[Opening Materials provided section]

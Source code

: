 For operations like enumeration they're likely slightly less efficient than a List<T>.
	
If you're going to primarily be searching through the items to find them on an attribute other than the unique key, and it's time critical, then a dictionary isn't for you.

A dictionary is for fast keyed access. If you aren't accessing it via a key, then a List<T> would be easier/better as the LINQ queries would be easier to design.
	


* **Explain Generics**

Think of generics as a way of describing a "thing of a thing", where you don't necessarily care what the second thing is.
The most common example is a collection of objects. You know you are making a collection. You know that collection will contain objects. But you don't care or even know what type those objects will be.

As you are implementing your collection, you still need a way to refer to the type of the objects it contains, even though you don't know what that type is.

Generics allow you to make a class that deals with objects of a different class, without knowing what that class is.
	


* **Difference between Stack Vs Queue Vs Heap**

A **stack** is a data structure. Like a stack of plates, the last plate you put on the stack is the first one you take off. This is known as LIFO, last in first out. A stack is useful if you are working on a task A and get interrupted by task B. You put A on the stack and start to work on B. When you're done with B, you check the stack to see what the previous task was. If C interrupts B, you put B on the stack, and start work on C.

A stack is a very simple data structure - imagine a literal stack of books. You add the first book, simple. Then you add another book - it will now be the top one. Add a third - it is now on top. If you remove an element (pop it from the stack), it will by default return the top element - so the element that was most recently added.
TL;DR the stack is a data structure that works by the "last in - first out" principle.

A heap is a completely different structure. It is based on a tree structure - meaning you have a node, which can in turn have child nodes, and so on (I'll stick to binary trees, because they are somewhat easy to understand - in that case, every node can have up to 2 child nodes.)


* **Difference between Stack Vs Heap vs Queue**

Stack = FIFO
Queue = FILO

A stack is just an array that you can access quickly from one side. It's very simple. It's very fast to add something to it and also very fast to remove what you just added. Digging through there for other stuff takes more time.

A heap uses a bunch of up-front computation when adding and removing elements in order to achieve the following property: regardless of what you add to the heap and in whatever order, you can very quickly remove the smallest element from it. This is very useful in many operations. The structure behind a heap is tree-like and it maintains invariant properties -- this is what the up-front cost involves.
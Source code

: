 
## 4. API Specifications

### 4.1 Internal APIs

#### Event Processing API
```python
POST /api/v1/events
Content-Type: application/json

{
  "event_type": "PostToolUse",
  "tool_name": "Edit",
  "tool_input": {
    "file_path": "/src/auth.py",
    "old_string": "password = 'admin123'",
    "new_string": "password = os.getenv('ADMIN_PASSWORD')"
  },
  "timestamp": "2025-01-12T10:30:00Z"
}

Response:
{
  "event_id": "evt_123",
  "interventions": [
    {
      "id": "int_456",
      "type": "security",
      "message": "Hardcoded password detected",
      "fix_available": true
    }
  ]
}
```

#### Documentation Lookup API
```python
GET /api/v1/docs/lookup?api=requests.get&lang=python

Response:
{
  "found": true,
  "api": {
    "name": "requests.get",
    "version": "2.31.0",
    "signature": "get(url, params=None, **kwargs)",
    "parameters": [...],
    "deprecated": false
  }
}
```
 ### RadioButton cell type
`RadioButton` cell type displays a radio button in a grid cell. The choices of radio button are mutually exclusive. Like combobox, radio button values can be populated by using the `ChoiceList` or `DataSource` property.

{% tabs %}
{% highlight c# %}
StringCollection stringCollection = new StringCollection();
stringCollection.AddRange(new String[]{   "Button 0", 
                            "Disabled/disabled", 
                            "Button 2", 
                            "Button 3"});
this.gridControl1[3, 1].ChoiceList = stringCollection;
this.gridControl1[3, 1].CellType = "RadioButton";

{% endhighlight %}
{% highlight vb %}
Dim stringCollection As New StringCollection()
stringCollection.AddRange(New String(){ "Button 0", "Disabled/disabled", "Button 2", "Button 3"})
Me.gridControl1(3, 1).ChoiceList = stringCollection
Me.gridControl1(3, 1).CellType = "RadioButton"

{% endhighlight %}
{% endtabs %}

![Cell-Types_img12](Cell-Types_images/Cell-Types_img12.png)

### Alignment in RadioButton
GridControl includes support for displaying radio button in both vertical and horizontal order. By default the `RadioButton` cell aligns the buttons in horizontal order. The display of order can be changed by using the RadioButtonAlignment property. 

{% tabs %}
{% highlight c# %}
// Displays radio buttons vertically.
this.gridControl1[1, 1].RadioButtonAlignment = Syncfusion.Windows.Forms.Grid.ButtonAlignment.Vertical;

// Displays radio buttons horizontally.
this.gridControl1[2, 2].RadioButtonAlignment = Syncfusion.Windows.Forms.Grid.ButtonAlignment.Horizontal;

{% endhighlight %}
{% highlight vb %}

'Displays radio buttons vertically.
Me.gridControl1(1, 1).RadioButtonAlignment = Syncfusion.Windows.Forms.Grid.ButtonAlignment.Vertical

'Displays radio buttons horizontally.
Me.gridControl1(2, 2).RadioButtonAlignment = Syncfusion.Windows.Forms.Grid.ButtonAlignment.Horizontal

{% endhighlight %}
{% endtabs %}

[Closing Materials provided section]
[Opening Materials provided section]

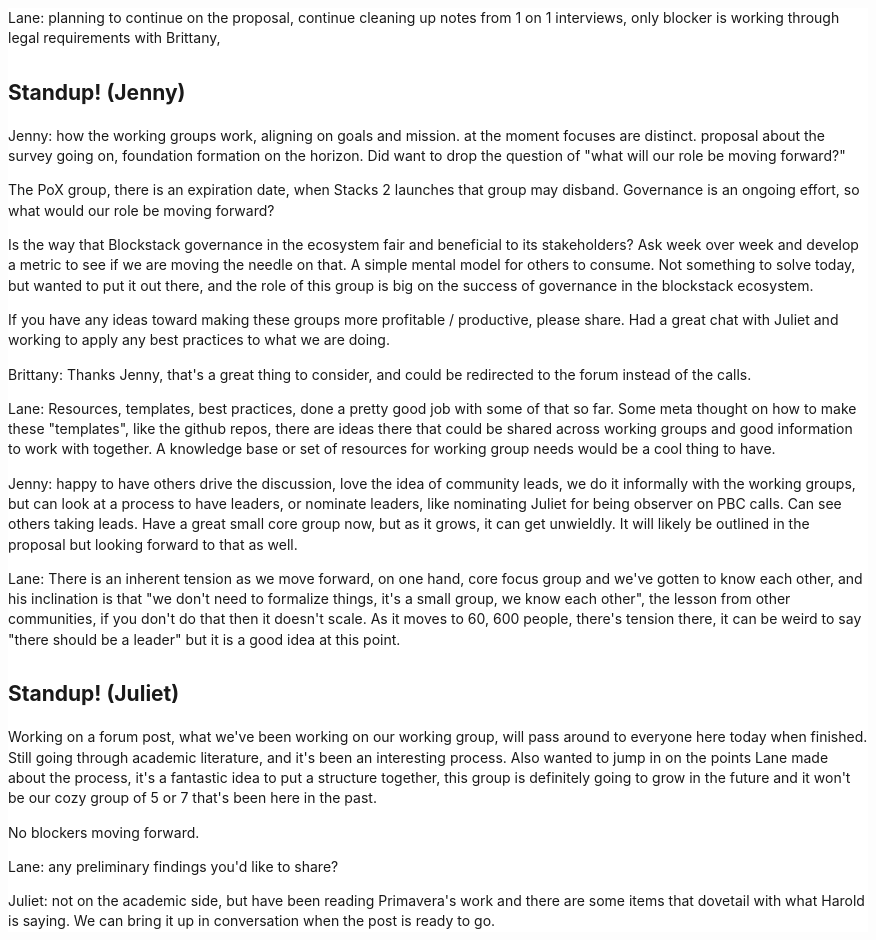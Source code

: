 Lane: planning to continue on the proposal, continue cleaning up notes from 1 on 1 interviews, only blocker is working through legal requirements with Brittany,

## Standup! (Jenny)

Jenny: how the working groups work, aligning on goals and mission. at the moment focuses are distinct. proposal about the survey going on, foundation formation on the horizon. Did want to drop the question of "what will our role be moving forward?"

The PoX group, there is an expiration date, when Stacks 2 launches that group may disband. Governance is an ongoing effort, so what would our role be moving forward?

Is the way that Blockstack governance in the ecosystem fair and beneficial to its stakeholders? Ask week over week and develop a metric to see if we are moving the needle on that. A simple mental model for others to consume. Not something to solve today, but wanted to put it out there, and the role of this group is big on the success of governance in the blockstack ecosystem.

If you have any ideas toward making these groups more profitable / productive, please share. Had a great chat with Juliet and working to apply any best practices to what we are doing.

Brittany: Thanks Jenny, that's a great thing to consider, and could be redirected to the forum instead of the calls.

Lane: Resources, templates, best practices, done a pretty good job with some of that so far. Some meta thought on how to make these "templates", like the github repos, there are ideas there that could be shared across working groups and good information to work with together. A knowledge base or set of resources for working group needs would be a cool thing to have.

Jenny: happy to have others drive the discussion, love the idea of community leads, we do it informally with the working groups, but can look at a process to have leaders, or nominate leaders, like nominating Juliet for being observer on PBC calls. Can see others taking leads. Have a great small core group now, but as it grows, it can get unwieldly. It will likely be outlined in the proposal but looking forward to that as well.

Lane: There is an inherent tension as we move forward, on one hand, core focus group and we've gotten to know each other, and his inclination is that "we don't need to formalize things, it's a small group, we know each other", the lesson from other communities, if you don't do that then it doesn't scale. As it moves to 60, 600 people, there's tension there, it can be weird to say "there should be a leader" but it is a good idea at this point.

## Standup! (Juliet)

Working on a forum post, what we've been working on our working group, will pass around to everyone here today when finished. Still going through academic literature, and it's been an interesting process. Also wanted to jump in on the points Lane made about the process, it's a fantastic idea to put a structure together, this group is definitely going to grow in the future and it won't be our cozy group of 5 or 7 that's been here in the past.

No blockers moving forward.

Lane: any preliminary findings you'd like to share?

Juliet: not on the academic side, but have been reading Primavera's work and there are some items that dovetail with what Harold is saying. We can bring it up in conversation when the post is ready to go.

[Closing Materials provided section]
[Opening Materials provided section]

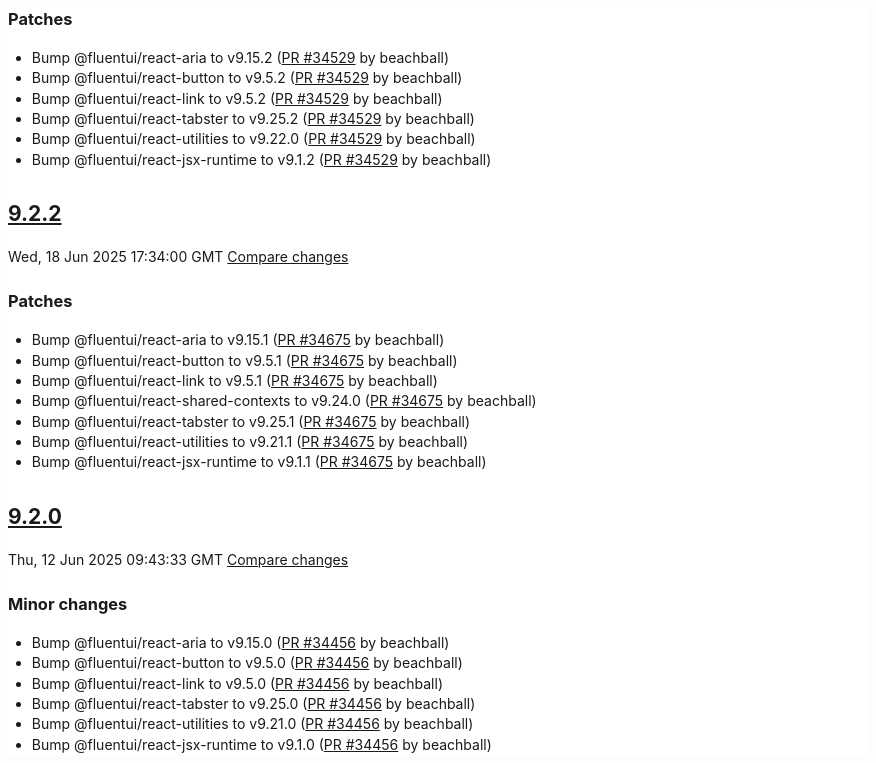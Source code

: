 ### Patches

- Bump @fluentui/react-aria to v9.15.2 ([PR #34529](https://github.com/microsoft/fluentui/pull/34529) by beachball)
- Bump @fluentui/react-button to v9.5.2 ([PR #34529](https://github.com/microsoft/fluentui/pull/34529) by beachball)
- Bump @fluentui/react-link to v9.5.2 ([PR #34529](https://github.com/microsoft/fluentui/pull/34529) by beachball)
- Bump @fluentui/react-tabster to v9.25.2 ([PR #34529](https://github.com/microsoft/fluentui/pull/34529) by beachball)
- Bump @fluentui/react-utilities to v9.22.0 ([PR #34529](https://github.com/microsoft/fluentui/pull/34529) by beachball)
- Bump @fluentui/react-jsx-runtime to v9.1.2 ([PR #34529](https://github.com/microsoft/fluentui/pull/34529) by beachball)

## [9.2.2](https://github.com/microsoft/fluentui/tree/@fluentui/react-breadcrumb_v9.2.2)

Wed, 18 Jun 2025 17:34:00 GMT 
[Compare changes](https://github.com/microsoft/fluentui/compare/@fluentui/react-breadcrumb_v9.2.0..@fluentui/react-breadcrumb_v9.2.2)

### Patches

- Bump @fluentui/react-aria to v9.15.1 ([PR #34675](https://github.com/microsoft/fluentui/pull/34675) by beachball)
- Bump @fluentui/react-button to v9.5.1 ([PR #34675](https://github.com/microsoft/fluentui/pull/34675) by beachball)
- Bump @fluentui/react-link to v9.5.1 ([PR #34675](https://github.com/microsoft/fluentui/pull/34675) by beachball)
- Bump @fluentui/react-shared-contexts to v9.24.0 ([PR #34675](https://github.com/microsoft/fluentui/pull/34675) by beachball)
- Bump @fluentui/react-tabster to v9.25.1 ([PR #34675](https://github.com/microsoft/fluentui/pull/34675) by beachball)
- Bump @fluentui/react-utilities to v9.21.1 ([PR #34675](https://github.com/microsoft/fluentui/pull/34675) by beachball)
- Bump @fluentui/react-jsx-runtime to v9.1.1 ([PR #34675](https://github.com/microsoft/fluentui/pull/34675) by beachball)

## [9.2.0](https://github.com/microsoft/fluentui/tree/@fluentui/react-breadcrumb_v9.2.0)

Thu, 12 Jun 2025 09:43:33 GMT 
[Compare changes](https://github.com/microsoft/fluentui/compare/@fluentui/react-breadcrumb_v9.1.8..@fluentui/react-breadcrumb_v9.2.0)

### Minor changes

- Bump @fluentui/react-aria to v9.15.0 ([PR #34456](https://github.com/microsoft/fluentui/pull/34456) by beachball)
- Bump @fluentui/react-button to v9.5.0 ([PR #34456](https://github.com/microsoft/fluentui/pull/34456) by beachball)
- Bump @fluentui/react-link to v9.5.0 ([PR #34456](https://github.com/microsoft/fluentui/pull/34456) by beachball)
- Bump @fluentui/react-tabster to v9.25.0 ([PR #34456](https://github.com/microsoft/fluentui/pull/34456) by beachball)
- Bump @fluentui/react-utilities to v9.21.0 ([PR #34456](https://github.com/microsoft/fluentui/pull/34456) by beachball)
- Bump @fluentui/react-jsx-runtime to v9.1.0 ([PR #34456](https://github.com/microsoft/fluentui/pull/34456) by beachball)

[Closing Materials provided section]

Among the lines above, repeat exactly those from the line with "Brittany: Thanks Jenny, that's" to the line with "## Standup! (Juliet)", counting both ends.

Brittany: Thanks Jenny, that's a great thing to consider, and could be redirected to the forum instead of the calls.

Lane: Resources, templates, best practices, done a pretty good job with some of that so far. Some meta thought on how to make these "templates", like the github repos, there are ideas there that could be shared across working groups and good information to work with together. A knowledge base or set of resources for working group needs would be a cool thing to have.

Jenny: happy to have others drive the discussion, love the idea of community leads, we do it informally with the working groups, but can look at a process to have leaders, or nominate leaders, like nominating Juliet for being observer on PBC calls. Can see others taking leads. Have a great small core group now, but as it grows, it can get unwieldly. It will likely be outlined in the proposal but looking forward to that as well.

Lane: There is an inherent tension as we move forward, on one hand, core focus group and we've gotten to know each other, and his inclination is that "we don't need to formalize things, it's a small group, we know each other", the lesson from other communities, if you don't do that then it doesn't scale. As it moves to 60, 600 people, there's tension there, it can be weird to say "there should be a leader" but it is a good idea at this point.

## Standup! (Juliet)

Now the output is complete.